Au coeur de l'Automne, il pleuvait des cordes.
On ne voyait pas plus loin que ce rideau de pluie.
Il était presque impossible d'avoir même un bout de doigt sec.
Aragorn enfouissait ses mains dans sa mante et tentait d'avancer tant bien que mal. Ayant erré à travers tout l'Arnor et bien d'autres contrées lointaines, il connaissait bien ce genre d'intempéries. Mais à chaque fois, il était surpris quand la pluie le glaçait jusqu'aux os.
Ah! ce qu'il ne ferait pas pour une auberge accueillante avec un feu dans l'âtre !
Son estomac gargouilla mais il ne l'entendit pas dans ce pénible boucan.
C'était un jour à ne pas mettre un rôdeur dehors.
Mais un dúnadan ne craint pas le vent ni la pluie.
Il leva les yeux vers l'horizon et remarqua une lucarne illuminée non loin.

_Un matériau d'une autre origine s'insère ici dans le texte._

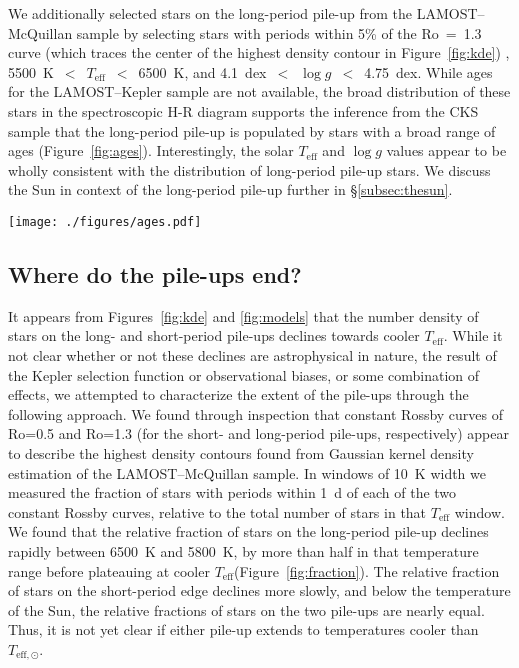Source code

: \documentclass[linenumbers,tighten,trackchanges,twocolumn]{aastex631}
\newcommand{\lamostkep}{LAMOST--Kepler\xspace}
\newcommand{\lamostmcq}{LAMOST--McQuillan\xspace}
\newcommand{\teff}{\ensuremath{T_{\mathrm{eff}}}\xspace}
\newcommand{\logg}{\ensuremath{\log g}\xspace}
\newcommand{\tsun}{$T_\mathrm{eff,\odot}$\xspace}
\begin{document}
We additionally selected stars on the long-period pile-up from the \lamostmcq sample by selecting stars with periods within 5\% of the Ro~=~1.3 curve (which traces the center of the highest density contour in Figure~\ref{fig:kde}) , 5500~K~$<$~\teff~$<$~6500~K, and 4.1~dex~$<$~\logg~$<$~4.75~dex. While ages for the \lamostkep sample are not available, the broad distribution of these stars in the spectroscopic H-R diagram supports the inference from the CKS sample that the long-period pile-up is populated by stars with a broad range of ages (Figure~\ref{fig:ages}). Interestingly, the solar \teff and \logg values appear to be wholly consistent with the distribution of long-period pile-up stars. We discuss the Sun in context of the long-period pile-up further in \S\ref{subsec:thesun}.

\begin{figure*}
    \centering
    \texttt{[image: ./figures/ages.pdf]}
    \caption{Above, H-R diagram placement of long-period pile-up stars relative to the Sun and the CKS sample (a) and similarly for the LAMOST--Kepler sample (b). Below, the \teff-age plane for CKS stars along the long-period pile-up using isochrone ages from the CKS (c) and SPOCS (d) catalogs.}
    \label{fig:ages}
\end{figure*}

\subsection{Where do the pile-ups end?} \label{subsec:extent}
It appears from Figures~\ref{fig:kde} and \ref{fig:models} that the number density of stars on the long- and short-period pile-ups declines towards cooler \teff. While it not clear whether or not these declines are astrophysical in nature, the result of the Kepler selection function or observational biases, or some combination of effects, we attempted to characterize the extent of the pile-ups through the following approach. We found through inspection that constant Rossby curves of Ro=0.5 and Ro=1.3 (for the short- and long-period pile-ups, respectively) appear to describe the highest density contours found from Gaussian kernel density estimation of the \lamostmcq sample. In windows of 10~K width we measured the fraction of stars with periods within 1~d of each of the two constant Rossby curves, relative to the total number of stars in that \teff window. We found that the relative fraction of stars on the long-period pile-up declines rapidly between 6500~K and 5800~K, by more than half in that temperature range before plateauing at cooler \teff (Figure~\ref{fig:fraction}). The relative fraction of stars on the short-period edge declines more slowly, and below the temperature of the Sun, the relative fractions of stars on the two pile-ups are nearly equal. Thus, it is not yet clear if either pile-up extends to temperatures cooler than \tsun.
\end{document}
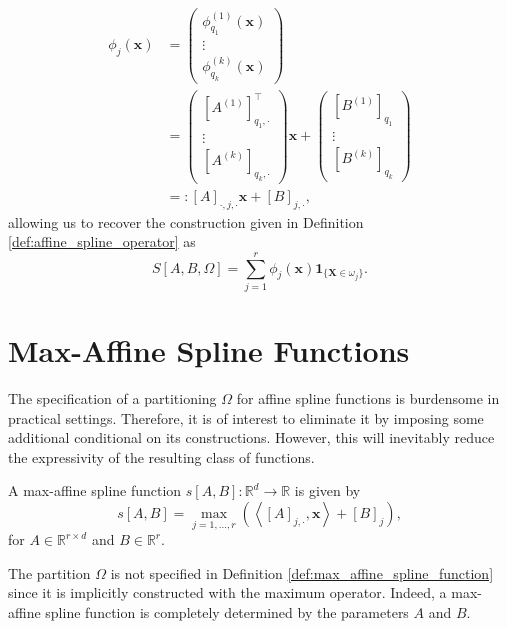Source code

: \begin{align*}
    \phi_j(\mathbf{x})&=\begin{pmatrix}\phi_{q_1}^{(1)}(\mathbf{x})\\\vdots\\\phi_{q_k}^{(k)}(\mathbf{x})\end{pmatrix}\\&=\begin{pmatrix}\left[A^{(1)}\right]_{q_1,\cdot}^\top\\\vdots\\\left[A^{(k)}\right]_{q_k,\cdot}\end{pmatrix}\mathbf{x}+\begin{pmatrix}\left[B^{(1)}\right]_{q_1}\\\vdots\\\left[B^{(k)}\right]_{q_k}\end{pmatrix}\\&=:[A]_{\cdot,j,\cdot}\mathbf{x}+[B]_{j,\cdot},
\end{align*}
allowing us to recover the construction given in Definition \ref{def:affine_spline_operator} as $$S\left[A,B,\Omega\right]=\sum_{j=1}^r\phi_j(\mathbf{x})\mathbf{1}_{\{\mathbf{X}\in\omega_j\}}.$$

\section{Max-Affine Spline Functions}

The specification of a partitioning $\Omega$ for affine spline functions is burdensome in practical settings. Therefore, it is of interest to eliminate it by imposing some additional conditional on its constructions. However, this will inevitably reduce the expressivity of the resulting class of functions.

\begin{definition}\label{def:max_affine_spline_function}
    A max-affine spline function $s[A,B]:\mathbb{R}^d\to\mathbb{R}$ is given by $$s[A,B]=\max_{j=1,\dots,r}\left(\left\langle[A]_{j,\cdot},\mathbf{x}\right\rangle+[B]_j\right),$$for $A\in\mathbb{R}^{r\times d}$ and $B\in\mathbb{R}^r$.
\end{definition}

\begin{remark}
    The partition $\Omega$ is not specified in Definition \ref{def:max_affine_spline_function} since it is implicitly constructed with the maximum operator. Indeed, a max-affine spline function is completely determined by the parameters $A$ and $B$.
\end{remark}

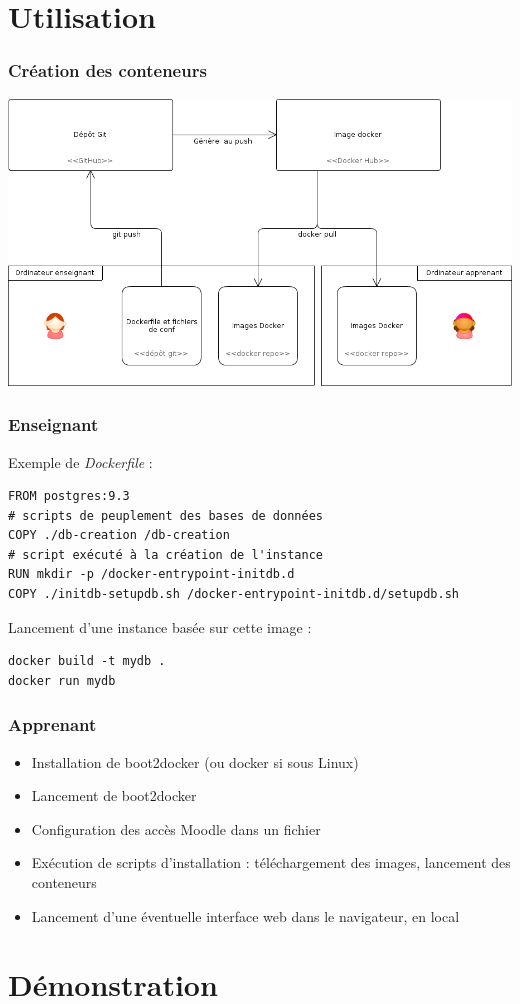 \documentclass[10pt, compress]{beamer}
\begin{document}
\section{Utilisation}

\begin{frame}[fragile]
  \frametitle{Création des conteneurs}
  \begin{center}
  \includegraphics[scale = 0.35]{infrastructure-creation.png}
   \end{center}
\end{frame}

\begin{frame}[fragile]
  \frametitle{Enseignant}

  Exemple de \emph{Dockerfile} :

  \begin{verbatim}
FROM postgres:9.3
# scripts de peuplement des bases de données
COPY ./db-creation /db-creation
# script exécuté à la création de l'instance
RUN mkdir -p /docker-entrypoint-initdb.d
COPY ./initdb-setupdb.sh /docker-entrypoint-initdb.d/setupdb.sh
  \end{verbatim}
  
  Lancement d'une instance basée sur cette image :
  
    \begin{verbatim}
docker build -t mydb .
docker run mydb
  \end{verbatim}
  
\end{frame}

\begin{frame}[fragile]
  \frametitle{Apprenant}

  \begin{itemize}[<+- | alert@+>]
      \item Installation de boot2docker (ou docker si sous Linux)
      \item Lancement de boot2docker
      \item Configuration des accès Moodle dans un fichier
      \item Exécution de scripts d'installation : téléchargement des images, lancement des conteneurs
      \item Lancement d'une éventuelle interface web dans le navigateur, en local
    \end{itemize}
  
\end{frame}


\section{Démonstration}

\end{document}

Il s'empressa d'avancer encore plus vite tout en sortant ses mains de sa mante.
Son pied droit trébucha contre un gros caillou et il s'étala, les mains en avant, par terre. Enfin… Il y avait plus d'eau que de terre dans cette flaque de boue.
Il leva tout d'abord le visage et s'ébroua.
Il était couvert de terre et d'eau. Il avait les genoux dans cette gadoue nauséabonde. Un éclair déchira le ciel et le rôdeur baissa la tête. Quelle journée ! Quelle soirée ! Il n'y avait pas de douce promenade printanière pour les rôdeurs.
Il leva ses mains pour nettoyer ses yeux brûlants et sales. C'est là qu'il remarqua que sa main gauche était nue. L'effroi qui lui étreignit le corps était bien plus glaçant que cette pluie. Il venait d'égarer le plus précieux objet qu'il possédait… Pire encore: c'était son héritage, une des seules preuves de son appartenance.
Ce n'était pas une flaque, c'était une mare! Une flaque de boue ne pouvait pas être aussi imposante. Comment allait il retrouver son bien dans ce lac de bourbe ?
On lui avait appris à se battre contre les orcs et même les hommes. Il savait parler en rohirric et tant d'autres langues. Hier encore, il avait réussi à aider quelqu'un à construire une chaumière. Pour un jeune homme de vingts-cinq ans, il était plutôt futé.
Mais personne ne lui avait enseigné comment trouver une aiguille dans une botte de foin.
Et bien, Maître Elrond ne disait il donc pas que chaque jour présentait une nouvelle leçon à apprendre ?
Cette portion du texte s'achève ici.